The acquisition would significantly increase MARA’s long-term power capacity. Once fully energized, the site is expected to help lift the company’s potential portfolio capacity to about 4.8 GW, including the anticipated closing of MARA’s previously announced agreement to acquire Long Ridge Energy & Power.

MARA said the site has already received interest from potential high-performance computing tenants. If a lease is signed with an HPC customer, HIF will retain a minority ownership interest in the project.

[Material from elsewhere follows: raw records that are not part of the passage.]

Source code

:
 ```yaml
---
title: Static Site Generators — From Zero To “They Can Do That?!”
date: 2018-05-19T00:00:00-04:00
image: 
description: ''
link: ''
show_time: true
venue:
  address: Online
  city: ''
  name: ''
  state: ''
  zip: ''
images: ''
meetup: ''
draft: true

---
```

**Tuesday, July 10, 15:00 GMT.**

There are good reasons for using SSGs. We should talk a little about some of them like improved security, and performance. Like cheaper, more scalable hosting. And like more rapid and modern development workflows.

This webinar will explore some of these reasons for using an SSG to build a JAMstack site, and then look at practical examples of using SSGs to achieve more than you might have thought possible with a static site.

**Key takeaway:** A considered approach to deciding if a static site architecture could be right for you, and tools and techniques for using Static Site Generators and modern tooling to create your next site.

Fred Thiel, MARA’s chairman and CEO, said the deal advances the company’s strategy of securing infrastructure assets with access to reliable and scalable power. He commented:

This transaction advances our strategy of securing strategically located infrastructure assets capable of supporting high-performance compute and bitcoin workloads. We look forward to working with our partners at the site to deliver on the project buildout and drive long-term value for all our stakeholders.

As demand for AI and digital infrastructure accelerates, sites with large power allocations are becoming increasingly valuable. MARA is positioning itself to serve both bitcoin mining and compute-intensive enterprise workloads.

For HIF USA, the transaction allows the company to monetize infrastructure assets while retaining exposure to future development. HIF will continue its advanced fuels plans at other sites it controls in Texas and globally.

Renato Pereira, HIF USA’s CEO, said the project will support economic investment and jobs in Matagorda County. HIF has issued a notice to proceed with the construction of the switchyard needed to connect the site to the grid.

Phased construction of the digital infrastructure campus is expected to begin in 2026, subject to regulatory approvals.

MARA said the development is expected to support thousands of construction and permanent full-time jobs once completed. The company has already invested more than $1.2 billion in Texas and said it plans to continue significant investment in the state.

The deal underscores how major crypto miners are evolving into broader energy and compute infrastructure companies. For MARA, access to large-scale power is becoming the central asset, whether the end customer is a bitcoin network, an AI model developer or a high-performance computing tenant.